What is expected -> With the images removed, return every line below exactly as it reads.

Input data ->
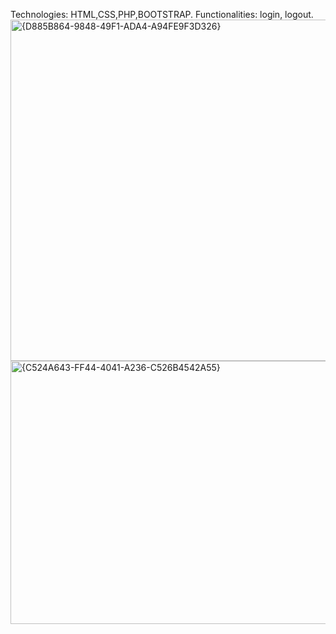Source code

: Technologies: HTML,CSS,PHP,BOOTSTRAP. 
Functionalities: login, logout.
<img width="1012" height="546" alt="{D885B864-9848-49F1-ADA4-A94FE9F3D326}" src="https://github.com/user-attachments/assets/48bcdcb5-68ff-4e9b-813c-0b3bcb0d07f1" />
<img width="916" height="421" alt="{C524A643-FF44-4041-A236-C526B4542A55}" src="https://github.com/user-attachments/assets/f7f04d76-c8ea-4368-bb66-c127a2d65b07" />
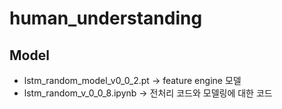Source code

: # human_understanding

## Model
- lstm_random_model_v0_0_2.pt -> feature engine 모델
- lstm_random_v_0_0_8.ipynb -> 전처리 코드와 모델링에 대한 코드

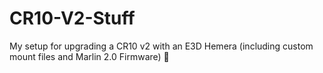 # CR10-V2-Stuff
My setup for upgrading a CR10 v2 with an E3D Hemera (including custom mount files and Marlin 2.0 Firmware) 🤘
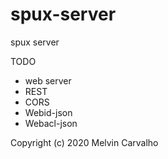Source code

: # spux-server
spux server

TODO

- web server
- REST
- CORS
- Webid-json
- Webacl-json

Copyright (c) 2020 Melvin Carvalho

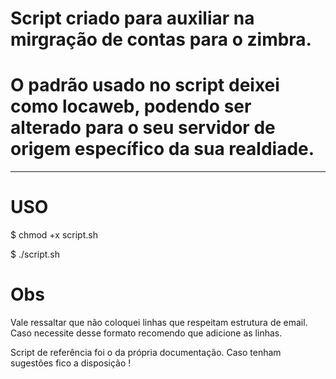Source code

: # Script criado para auxiliar na mirgração de contas para o zimbra.
# O padrão usado no script deixei como locaweb, podendo ser alterado para o seu servidor de origem específico da sua realdiade. 
_____________________________________________________________________________________________________
# USO 
$ chmod +x script.sh

$ ./script.sh

# Obs
Vale ressaltar que não coloquei linhas que respeitam estrutura de email. Caso necessite desse formato recomendo que adicione as linhas. 


Script de referência foi o da própria documentação. Caso tenham sugestões fico a disposição !
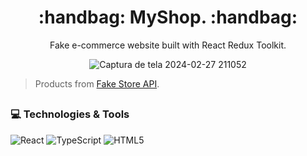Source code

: <h1 align="center"> :handbag: MyShop. :handbag:</h1>

<p align="center">Fake e-commerce website built with React Redux Toolkit. </p>

<div align="center">

![Captura de tela 2024-02-27 211052](https://github.com/gyselle-marques/myShop/assets/119114313/291f7ac0-a8d6-4254-a439-6c3ca16f1697)

</div>

> Products from [Fake Store API](https://fakestoreapi.com/).

##
<h3>💻 Technologies & Tools</h3>

![React](https://img.shields.io/badge/react-%2320232a.svg?style=for-the-badge&logo=react&logoColor=%2361DAFB)
![TypeScript](https://img.shields.io/badge/typescript-%23007ACC.svg?style=for-the-badge&logo=typescript&logoColor=white)
![HTML5](https://img.shields.io/badge/html5-%23E34F26.svg?style=for-the-badge&logo=html5&logoColor=white) 
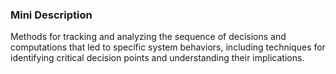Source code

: ### Mini Description

Methods for tracking and analyzing the sequence of decisions and computations that led to specific system behaviors, including techniques for identifying critical decision points and understanding their implications.
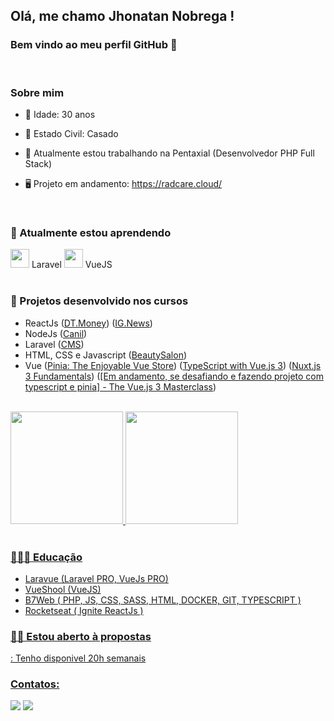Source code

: ## Olá, me chamo Jhonatan Nobrega ! 
### Bem vindo ao meu perfil GitHub 👋
<br>

### Sobre mim
- 👔 Idade: 30 anos
- 👫 Estado Civil: Casado

- 🔭 Atualmente estou trabalhando na Pentaxial (Desenvolvedor PHP Full Stack)
- 🖥 Projeto em andamento: https://radcare.cloud/
<br>

### 🌱 Atualmente estou aprendendo 
<img width="30px" src="https://cdn.worldvectorlogo.com/logos/laravel-1.svg" />  Laravel
<img width="30px" src="https://cdn.worldvectorlogo.com/logos/vue-js-1.svg" />  VueJS
<br><br>

### 🚀 Projetos desenvolvido nos cursos
- ReactJs 
(<a target="_blank" href="https://github.com/JhonatanNobrega/nodets-dtmony">DT.Money</a>) 
(<a target="_blank" href="https://github.com/JhonatanNobrega/nodets-ignews">IG.News</a>) 
- NodeJs
(<a target="_blank" href="https://github.com/JhonatanNobrega/nodets-canil">Canil</a>) 
- Laravel
(<a target="_blank" href="https://github.com/JhonatanNobrega/laravelcms">CMS</a>) 
- HTML, CSS e Javascript
(<a target="_blank" href="https://github.com/JhonatanNobrega/beautysalon">BeautySalon</a>)
- Vue
(<a target="_blank" href="https://github.com/JhonatanNobrega/vueschool-pinia-the-enjoyable-vue-store">Pinia: The Enjoyable Vue Store</a>)
(<a target="_blank" href="https://github.com/JhonatanNobrega/vueschool-typescript-with-vue.js-3">TypeScript with Vue.js 3</a>)
(<a target="_blank" href="https://github.com/JhonatanNobrega/vueschool-nuxt-js-3-fundamentals">Nuxt.js 3 Fundamentals</a>)
(<a target="_blank" href="https://github.com/JhonatanNobrega/vueschool-the-vue-3-masterclass">[Em andamento, se desafiando e fazendo projeto com typescript e pinia] - The Vue.js 3 Masterclass</a>)

<br>
<div>
<a href="https://github.com/JhonatanNobrega">
<img height="180em" src="https://github-readme-stats.vercel.app/api/top-langs/?username=JhonatanNobrega&layout=compact&langs_count=7&theme=dracula"/>
<img height="180em" src="https://github-readme-stats.vercel.app/api?username=JhonatanNobrega&show_icons=true&theme=dracula&include_all_commits=true&count_private=true"/>
</div><br>

### 🏫👨‍🎓 Educação
- Laravue (Laravel PRO, VueJs PRO)
- VueShool (VueJS)
- B7Web ( PHP, JS, CSS, SASS, HTML, DOCKER, GIT, TYPESCRIPT )
- Rocketseat ( Ignite ReactJs )

### 🧑‍💼 Estou aberto à propostas
: Tenho disponivel 20h semanais

### Contatos:

<div>
<a href = "mailto:jhonatannobrega.dev@gmail.com"><img src="https://img.shields.io/badge/Gmail-D14836?style=for-the-badge&logo=gmail&logoColor=white" target="_blank"></a>
<a href="https://www.linkedin.com/in/jhonatan-nobrega" target="_blank"><img src="https://img.shields.io/badge/-LinkedIn-%230077B5?style=for-the-badge&logo=linkedin&logoColor=white" target="_blank"></a>   
</div>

Answer box ->
Source code

: Technologies: HTML,CSS,PHP,BOOTSTRAP. 
Functionalities: login, logout.
<img width="1012" height="546" alt="{D885B864-9848-49F1-ADA4-A94FE9F3D326}" src="https://github.com/user-attachments/assets/48bcdcb5-68ff-4e9b-813c-0b3bcb0d07f1" />
<img width="916" height="421" alt="{C524A643-FF44-4041-A236-C526B4542A55}" src="https://github.com/user-attachments/assets/f7f04d76-c8ea-4368-bb66-c127a2d65b07" />
Source code

: # human_understanding

## Model
- lstm_random_model_v0_0_2.pt -> feature engine 모델
- lstm_random_v_0_0_8.ipynb -> 전처리 코드와 모델링에 대한 코드

 # CR10-V2-Stuff
My setup for upgrading a CR10 v2 with an E3D Hemera (including custom mount files and Marlin 2.0 Firmware) 🤘
Source code

: # spux-server
spux server

TODO

- web server
- REST
- CORS
- Webid-json
- Webacl-json

Copyright (c) 2020 Melvin Carvalho

Source code

: # Script criado para auxiliar na mirgração de contas para o zimbra.
# O padrão usado no script deixei como locaweb, podendo ser alterado para o seu servidor de origem específico da sua realdiade. 
_____________________________________________________________________________________________________
# USO 
$ chmod +x script.sh

$ ./script.sh

# Obs
Vale ressaltar que não coloquei linhas que respeitam estrutura de email. Caso necessite desse formato recomendo que adicione as linhas. 


Script de referência foi o da própria documentação. Caso tenham sugestões fico a disposição !
Source code

: <h1 align="center"> :handbag: MyShop. :handbag:</h1>

<p align="center">Fake e-commerce website built with React Redux Toolkit. </p>

<div align="center">

![Captura de tela 2024-02-27 211052](https://github.com/gyselle-marques/myShop/assets/119114313/291f7ac0-a8d6-4254-a439-6c3ca16f1697)

</div>

> Products from [Fake Store API](https://fakestoreapi.com/).

##
<h3>💻 Technologies & Tools</h3>

![React](https://img.shields.io/badge/react-%2320232a.svg?style=for-the-badge&logo=react&logoColor=%2361DAFB)
![TypeScript](https://img.shields.io/badge/typescript-%23007ACC.svg?style=for-the-badge&logo=typescript&logoColor=white)
![HTML5](https://img.shields.io/badge/html5-%23E34F26.svg?style=for-the-badge&logo=html5&logoColor=white) 
Source code

: ### Mini Description

Methods for tracking and analyzing the sequence of decisions and computations that led to specific system behaviors, including techniques for identifying critical decision points and understanding their implications.
Source code

: ## Olá, me chamo Jhonatan Nobrega ! 
### Bem vindo ao meu perfil GitHub 👋
<br>

### Sobre mim
- 👔 Idade: 30 anos
- 👫 Estado Civil: Casado

- 🔭 Atualmente estou trabalhando na Pentaxial (Desenvolvedor PHP Full Stack)
- 🖥 Projeto em andamento: https://radcare.cloud/
<br>

### 🌱 Atualmente estou aprendendo 
<img width="30px" src="https://cdn.worldvectorlogo.com/logos/laravel-1.svg" />  Laravel
<img width="30px" src="https://cdn.worldvectorlogo.com/logos/vue-js-1.svg" />  VueJS
<br><br>

### 🚀 Projetos desenvolvido nos cursos
- ReactJs 
(<a target="_blank" href="https://github.com/JhonatanNobrega/nodets-dtmony">DT.Money</a>) 
(<a target="_blank" href="https://github.com/JhonatanNobrega/nodets-ignews">IG.News</a>) 
- NodeJs
(<a target="_blank" href="https://github.com/JhonatanNobrega/nodets-canil">Canil</a>) 
- Laravel
(<a target="_blank" href="https://github.com/JhonatanNobrega/laravelcms">CMS</a>) 
- HTML, CSS e Javascript
(<a target="_blank" href="https://github.com/JhonatanNobrega/beautysalon">BeautySalon</a>)
- Vue
(<a target="_blank" href="https://github.com/JhonatanNobrega/vueschool-pinia-the-enjoyable-vue-store">Pinia: The Enjoyable Vue Store</a>)
(<a target="_blank" href="https://github.com/JhonatanNobrega/vueschool-typescript-with-vue.js-3">TypeScript with Vue.js 3</a>)
(<a target="_blank" href="https://github.com/JhonatanNobrega/vueschool-nuxt-js-3-fundamentals">Nuxt.js 3 Fundamentals</a>)
(<a target="_blank" href="https://github.com/JhonatanNobrega/vueschool-the-vue-3-masterclass">[Em andamento, se desafiando e fazendo projeto com typescript e pinia] - The Vue.js 3 Masterclass</a>)

<br>
<div>
<a href="https://github.com/JhonatanNobrega">
<img height="180em" src="https://github-readme-stats.vercel.app/api/top-langs/?username=JhonatanNobrega&layout=compact&langs_count=7&theme=dracula"/>
<img height="180em" src="https://github-readme-stats.vercel.app/api?username=JhonatanNobrega&show_icons=true&theme=dracula&include_all_commits=true&count_private=true"/>
</div><br>

### 🏫👨‍🎓 Educação
- Laravue (Laravel PRO, VueJs PRO)
- VueShool (VueJS)
- B7Web ( PHP, JS, CSS, SASS, HTML, DOCKER, GIT, TYPESCRIPT )
- Rocketseat ( Ignite ReactJs )

### 🧑‍💼 Estou aberto à propostas
: Tenho disponivel 20h semanais

### Contatos:

<div>
<a href = "mailto:jhonatannobrega.dev@gmail.com"><img src="https://img.shields.io/badge/Gmail-D14836?style=for-the-badge&logo=gmail&logoColor=white" target="_blank"></a>
<a href="https://www.linkedin.com/in/jhonatan-nobrega" target="_blank"><img src="https://img.shields.io/badge/-LinkedIn-%230077B5?style=for-the-badge&logo=linkedin&logoColor=white" target="_blank"></a>   
</div>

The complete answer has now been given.